A service that digitally weaves together the DNA of prospective parents to check for potential disease in thousands of ‘virtual babies’ is set to launch in the US by December, BBC online reported. New York start-up Genepeeks will initially focus on donor sperm, simulating before pregnancy how the genetic sequence of a female client might combine with those of different males.
Donors that more often produce ‘digital children’ with a higher risk of inherited disorders will be filtered out, leaving those who are better genetic matches.
Everything happens in a computer, but experts have raised ethical questions.
‘We are just in the business right now of giving prospective mothers, who are using donor sperm to conceive, a filtered catalogue of donors based on their own underlying genetic profile,’ Genepeeks co-founder Anne Morriss told BBC News.

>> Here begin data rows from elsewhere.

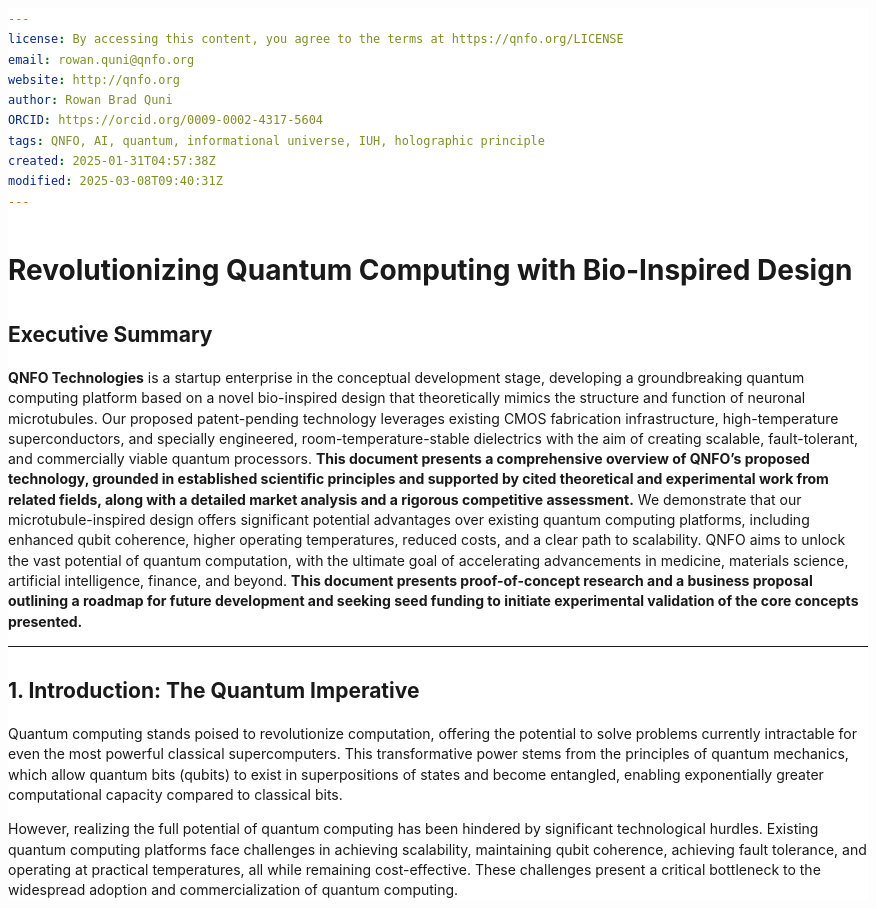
 ```yaml
---
license: By accessing this content, you agree to the terms at https://qnfo.org/LICENSE
email: rowan.quni@qnfo.org
website: http://qnfo.org
author: Rowan Brad Quni
ORCID: https://orcid.org/0009-0002-4317-5604
tags: QNFO, AI, quantum, informational universe, IUH, holographic principle
created: 2025-01-31T04:57:38Z
modified: 2025-03-08T09:40:31Z
---
```


# Revolutionizing Quantum Computing with Bio-Inspired Design

## Executive Summary

**QNFO Technologies** is a startup enterprise in the conceptual development stage, developing a groundbreaking quantum computing platform based on a novel bio-inspired design that theoretically mimics the structure and function of neuronal microtubules. Our proposed patent-pending technology leverages existing CMOS fabrication infrastructure, high-temperature superconductors, and specially engineered, room-temperature-stable dielectrics with the aim of creating scalable, fault-tolerant, and commercially viable quantum processors. **This document presents a comprehensive overview of QNFO’s proposed technology, grounded in established scientific principles and supported by cited theoretical and experimental work from related fields, along with a detailed market analysis and a rigorous competitive assessment.** We demonstrate that our microtubule-inspired design offers significant potential advantages over existing quantum computing platforms, including enhanced qubit coherence, higher operating temperatures, reduced costs, and a clear path to scalability. QNFO aims to unlock the vast potential of quantum computation, with the ultimate goal of accelerating advancements in medicine, materials science, artificial intelligence, finance, and beyond. **This document presents proof-of-concept research and a business proposal outlining a roadmap for future development and seeking seed funding to initiate experimental validation of the core concepts presented.**

---

## 1. Introduction: The Quantum Imperative

Quantum computing stands poised to revolutionize computation, offering the potential to solve problems currently intractable for even the most powerful classical supercomputers. This transformative power stems from the principles of quantum mechanics, which allow quantum bits (qubits) to exist in superpositions of states and become entangled, enabling exponentially greater computational capacity compared to classical bits.

However, realizing the full potential of quantum computing has been hindered by significant technological hurdles. Existing quantum computing platforms face challenges in achieving scalability, maintaining qubit coherence, achieving fault tolerance, and operating at practical temperatures, all while remaining cost-effective. These challenges present a critical bottleneck to the widespread adoption and commercialization of quantum computing.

‘We are filtering out the donor matches with an elevated risk of rare recessive paediatric conditions.’
Morriss, an entrepreneur, gave a presentation on the company at the Consumer Genetics Conference in Boston last week.
She was motivated in part by her own experience of starting a family. Her son was conceived with a sperm donor who happened to share with Morriss the gene for an inherited disorder called MCADD.
MCADD (medium-chain acyl-CoA dehydrogenase deficiency) prevents those affected from converting fats to sugar. It can be fatal if it is not diagnosed early. Luckily, in Morriss’s case, the condition was picked up in newborn screening tests.